İş yaşamımda ilk günümdü. Bir taraftan etrafımdaki insanları tanımak, bir tarafta işimi öğrenme çabaları, bir tarafta amirimin istekleri.
Hepsini yapabilecek kapasitem olduğundan hiç kuşkum yoktu. Vatandaş gün içinde ara vermeksizin gelip gidiyordu. Bunlarda yetmezmiş gibi seni soru yağmuruna tutuyor, anlamış gibi yapıp baş sallıyor, bir zaman sonra tekrar dönüp aynı soruyu soruyordu.
Okuduğum okulda bana bunlardan hiç bahsedilmemişti. İnsan ilişkileri gibi bir dersimiz vardı fakat karşımızda gerçek bir insan yoktu. Burası tabiri yerindeyse zurnanın zırt dediği yerdi.
Benimle aynı işi yapan aynı amire bağlı arkadaşım benim gelmemden hiç hoşnut olmamıştı. Ona iş hakkında sorduğum soruları hep tersleyerek cevap veriyor, yorgunu yokuşa sürmekten ayrı bir haz duyuyordu.
İnternetin arama motorlarında işime dair videolar, halkla ilişkilerin püf noktaları, kişisel gelişim videoları kısacası aklınıza gelecek her şey…
Uzun çabalardan sonra işimin birazını öğrenmek bende gereksiz bir öz güven doğurmuştu. Sanki birazcık çömezliğimi atmıştım. Benden sonra işe başlayanlara patronluk taslamaya başlamıştım.
Bir sabah amirim beni odasına çağırdı ve:
-Bak Âlim Bey! Bu ayki yapacağımız ihalede bizim şirketin adı da var. Bizim ne yapıp edip bu ihaleyi almamız şart. Uzun zamandır girdiğimiz ihalelerin çoğu fiyaskoyla bitti. Sana bu konuda güvenim sonsuz.

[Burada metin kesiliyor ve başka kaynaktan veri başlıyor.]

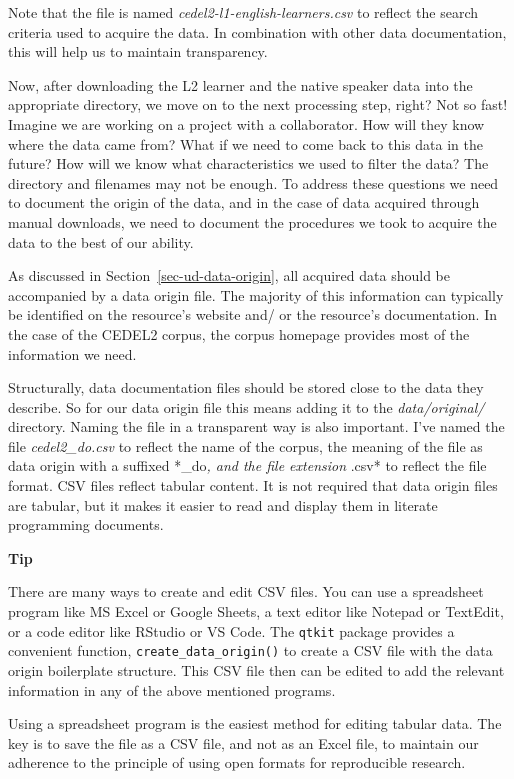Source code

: \documentclass[
  letterpaper,
]{latex/krantz}
\theoremstyle{definition}
\theoremstyle{remark}
\begin{document}
Note that the file is named \emph{cedel2-l1-english-learners.csv} to
reflect the search criteria used to acquire the data. In combination
with other data documentation, this will help us to maintain
transparency.

Now, after downloading the L2 learner and the native speaker data into
the appropriate directory, we move on to the next processing step,
right? Not so fast! Imagine we are working on a project with a
collaborator. How will they know where the data came from? What if we
need to come back to this data in the future? How will we know what
characteristics we used to filter the data? The directory and filenames
may not be enough. To address these questions we need to document the
origin of the data, and in the case of data acquired through manual
downloads, we need to document the procedures we took to acquire the
data to the best of our ability.

As discussed in Section~\ref{sec-ud-data-origin}, all acquired data
should be accompanied by a data origin file. The majority of this
information can typically be identified on the resource's website and/
or the resource's documentation. In the case of the CEDEL2 corpus, the
corpus homepage provides most of the information we need.

Structurally, data documentation files should be stored close to the
data they describe. So for our data origin file this means adding it to
the \emph{data/original/} directory. Naming the file in a transparent
way is also important. I've named the file \emph{cedel2\_do.csv} to
reflect the name of the corpus, the meaning of the file as data origin
with a suffixed *\_do\emph{, and the file extension }.csv* to reflect
the file format. CSV files reflect tabular content. It is not required
that data origin files are tabular, but it makes it easier to read and
display them in literate programming documents.

\begin{tcolorbox}[enhanced jigsaw, colframe=quarto-callout-color-frame, breakable, bottomrule=.15mm, arc=.35mm, left=2mm, opacityback=0, rightrule=.15mm, colback=white, toprule=.15mm, leftrule=.75mm]

\textbf{ Tip}

There are many ways to create and edit CSV files. You can use a
spreadsheet program like MS Excel or Google Sheets, a text editor like
Notepad or TextEdit, or a code editor like RStudio or VS Code. The
\texttt{qtkit} package provides a convenient function,
\texttt{create\_data\_origin()} to create a CSV file with the data
origin boilerplate structure. This CSV file then can be edited to add
the relevant information in any of the above mentioned programs.

Using a spreadsheet program is the easiest method for editing tabular
data. The key is to save the file as a CSV file, and not as an Excel
file, to maintain our adherence to the principle of using open formats
for reproducible research.

\end{tcolorbox}
\end{document}
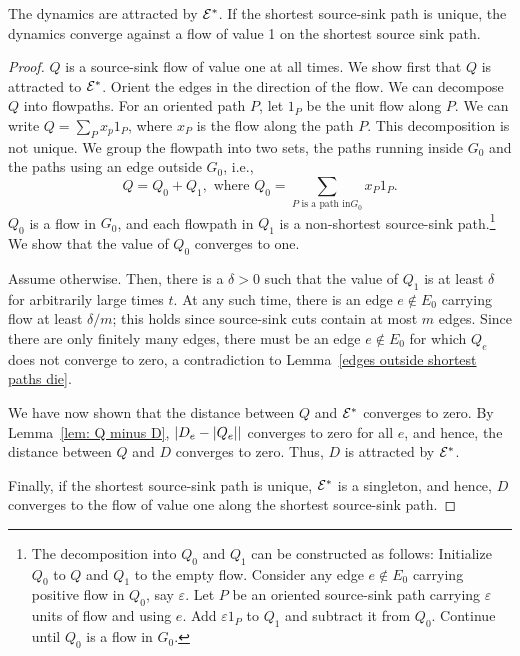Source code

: \documentclass[11pt,a4paper]{article}
\newcommand{\E}{\cal E}
\newcommand{\Estar}{\E^*}
\begin{document}
\begin{theorem}
\label{thm:convergence}\label{thm:main-apx}
The dynamics are attracted by $\Estar$. If the shortest source-sink path is
unique, the dynamics converge against a flow of value 1 on the shortest source
sink path. 
\end{theorem}
\begin{proof} $Q$ is a source-sink flow of value one at all times. We show
first that $Q$ is attracted to $\Estar$. Orient the edges in the
direction of the flow. We can decompose $Q$ into flowpaths. For an oriented
path $P$, let $1_P$ be the unit flow along $P$. We can write $Q = \sum_P x_p
1_P$, where $x_P$ is the flow along the path $P$. This decomposition is not
unique. We group the flowpath into two sets, the paths running inside $G_0$ and
the paths using an edge outside $G_0$, i.e., 
\[         Q = Q_0 + Q_1, \text{ where $Q_0 = \sum_{\text{$P$ is a path in
$G_0$}} x_P 1_P$}.\]
$Q_0$ is a flow in $G_0$, and each flowpath in $Q_1$ is a non-shortest
source-sink path.\footnote{The decomposition into $Q_0$ and $Q_1$ can be
constructed as follows: Initialize $Q_0$ to $Q$ and $Q_1$ to the empty flow. 
Consider any edge $e \not\in E_0$ carrying positive
flow in $Q_0$, say $\varepsilon$. Let $P$ be an oriented source-sink path carrying $\varepsilon$ units of flow and
using $e$. Add $\varepsilon 1_P$ to $Q_1$ and subtract it from $Q_0$. Continue until $Q_0$ is a
flow in $G_0$.} We show that the value of $Q_0$ converges to one. 

Assume otherwise. Then, there is a $\delta > 0$ such that the value of $Q_1$ is
at least $\delta$ for arbitrarily large times $t$. At any such time, there is an
edge $e \not\in E_0$ carrying flow at least $\delta/m$; this holds since
source-sink cuts contain at most $m$ edges. Since there are only finitely many
edges, there must be an edge $e \not\in E_0$ for which $Q_e$ does not converge
to zero, a contradiction to Lemma~\ref{edges outside shortest paths die}. 

We have now shown that the distance between $Q$ and $\Estar$ converges to
zero. By Lemma~\ref{lem: Q minus D},
$\abs{D_e - \abs{Q_e}}$ converges to zero for all $e$, and hence, the distance
between $Q$ and $D$ converges to zero. Thus, $D$ is attracted by $\Estar$. 

Finally, if the shortest source-sink path is unique, $\Estar$ is a singleton,
and hence, $D$ converges to the flow of value one along the shortest source-sink
path. 
\end{proof}
\end{document}
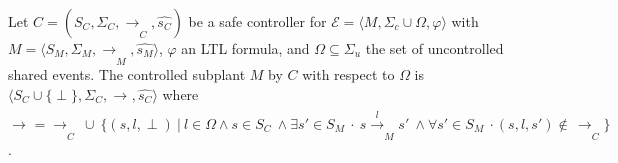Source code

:\begin{definition} \label{partial-synthesis}
Let $C= (S_C, \Sigma_C, \xrightarrow[]{}_{C},\hat{ {s_C}})$ be a safe controller for  $\mathcal{E} = \langle M, \Sigma_c \cup \Omega, \varphi \rangle$ %
with $M = \langle S_M, \Sigma_M, \xrightarrow[]{}_M, \hat{s_M} \rangle$, $\varphi$ an LTL formula, and $\Omega \subseteq \Sigma_u$ the set of uncontrolled shared events. 
The controlled subplant $M$ by $C$ with respect to $\Omega$ is
     $   \langle S_C \cup \{ \perp \}, \Sigma_C, \xrightarrow[]{}_{}, \hat{s_{C}}  \rangle$
  where $\xrightarrow[]{}_{} = \xrightarrow[]{}_{C} \ \cup \ \{ (s, l, \perp) \ | \ l \in \Omega \wedge s \in S_C \ 
    \wedge \exists s' \in S_M \ \cdot \ s \xrightarrow[]{l}_M s' \ \wedge \forall s' \in S_M \ \cdot (s,l,s') \notin \,
    \xrightarrow[]{}_{C} \}$. 
\end{definition}





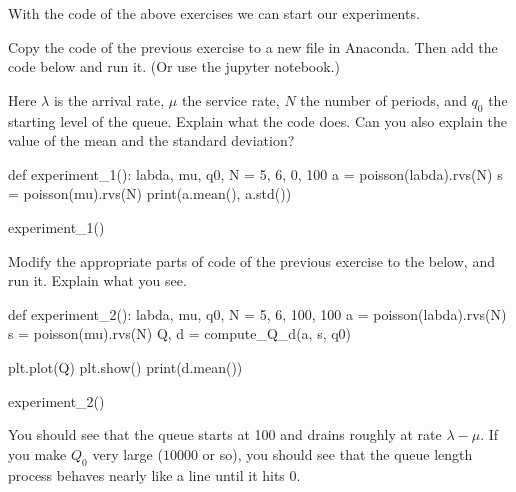 With the code of the above exercises we can start our experiments.

\begin{exercise}\label{ex:4}
  Copy the code of the previous exercise to a new file in Anaconda.
  Then add the code below and run it. (Or use the jupyter notebook.)

  Here $\lambda$ is the arrival rate, $\mu$ the service rate, $N$ the number of periods, and $q_0$ the starting level of the queue.
  Explain what the code does.
  Can you also explain the value of the mean and the standard deviation?

\begin{pyverbatim}
def experiment_1():
    labda, mu, q0, N = 5, 6, 0, 100
    a = poisson(labda).rvs(N)
    s = poisson(mu).rvs(N)
    print(a.mean(), a.std())


experiment_1()
\end{pyverbatim}

\end{exercise}

\begin{exercise}
  Modify  the appropriate parts of  code of the previous exercise to the below,  and run it. Explain what you see.

\begin{pyverbatim}
def experiment_2():
    labda, mu, q0, N = 5, 6, 100, 100
    a = poisson(labda).rvs(N)
    s = poisson(mu).rvs(N)
    Q, d = compute_Q_d(a, s, q0)

    plt.plot(Q)
    plt.show()
    print(d.mean())


experiment_2()
\end{pyverbatim}

\begin{solution}
  You should see that the queue starts at 100 and drains roughly at rate $\lambda-\mu$.
  If you make $Q_0$ very large ($10 000$ or so), you should see that the queue length process behaves nearly like a line until it hits 0.
\end{solution}
\end{exercise}


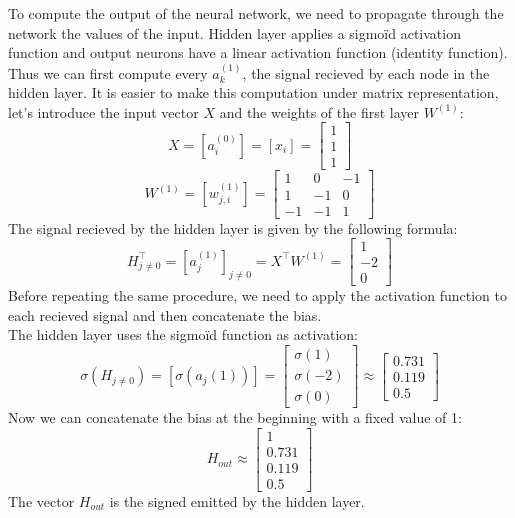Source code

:\documentclass[a4paper, 10pt]{article}
\begin{document}
To compute the output of the neural network, we need to propagate
through the network the values of the input. Hidden layer applies a sigmoïd activation function
and output neurons have a linear activation function (identity function).
\\
Thus we can first compute every $a_k^{(1)}$, the signal recieved by each node in the hidden layer.
It is easier to make this computation under matrix representation, let's introduce the input vector $X$ and
the weights of the first layer $W^{(1)}$:
$$
X = [a_i^{(0)}] = [x_i] =\begin{bmatrix}
    1\\
    1\\
    1
\end{bmatrix}
$$
$$
W^{(1)} = [w_{j,i}^{(1)}] =  \begin{bmatrix}
    1 & 0 & -1\\
    1 & -1 & 0\\
    -1 & -1 & 1
\end{bmatrix}
$$
The signal recieved by the hidden layer is given by the following formula:
$$
H_{j\ne0}^\top = [a_j^{(1)}]_{j\ne0} = X^\top W^{(1)} = \begin{bmatrix}
    1\\
    -2\\
    0
\end{bmatrix}
$$
Before repeating the same procedure, we need to apply the activation function
to each recieved signal and then concatenate the bias.
\\
The hidden layer uses the sigmoïd function as activation:
$$
\sigma(H_{j\ne0}) = [\sigma(a_j{(1)})] = \begin{bmatrix}
    \sigma(1)\\
    \sigma(-2)\\
    \sigma(0)
\end{bmatrix}
\approx \begin{bmatrix}
        0.731\\
        0.119\\
        0.5
\end{bmatrix}
$$
Now we can concatenate the bias at the beginning with a fixed value of 1:
$$
H_{out} \approx \begin{bmatrix}
    1\\
    0.731\\
    0.119\\
    0.5
\end{bmatrix}
$$
The vector $H_{out}$ is the signed emitted by the hidden layer.
\\
\end{document}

Al başına belayı dedim içimden. Dışımdan ise: -Tabi amirim. Ne gerekiyorsa yapmaya hazırım. Dedim.
Odadan kan ter içinde çıktım. Hayatımda ihale nedir? Nasıl yapılır? Kimlerle muhatap olunur? Hiç birini bilmiyordum. O gün stres içinde eve koştum. İhale hakkında araştırmalara koyuldum. Bulabildiklerimi not ediyor, bulamadıklarımı çocukluk arkadaşım Numan’a soruyordum.
Bu şekilde tam bir ay aralıksız çalışıp ihalenin her bir ayrıntısını adım gibi ezberlemiştim.
Ne mi oldu? Tabii ki ihaleyi biz aldık.
Sonra bende bir öz güven, bir ukalalık, demeyin gitsin.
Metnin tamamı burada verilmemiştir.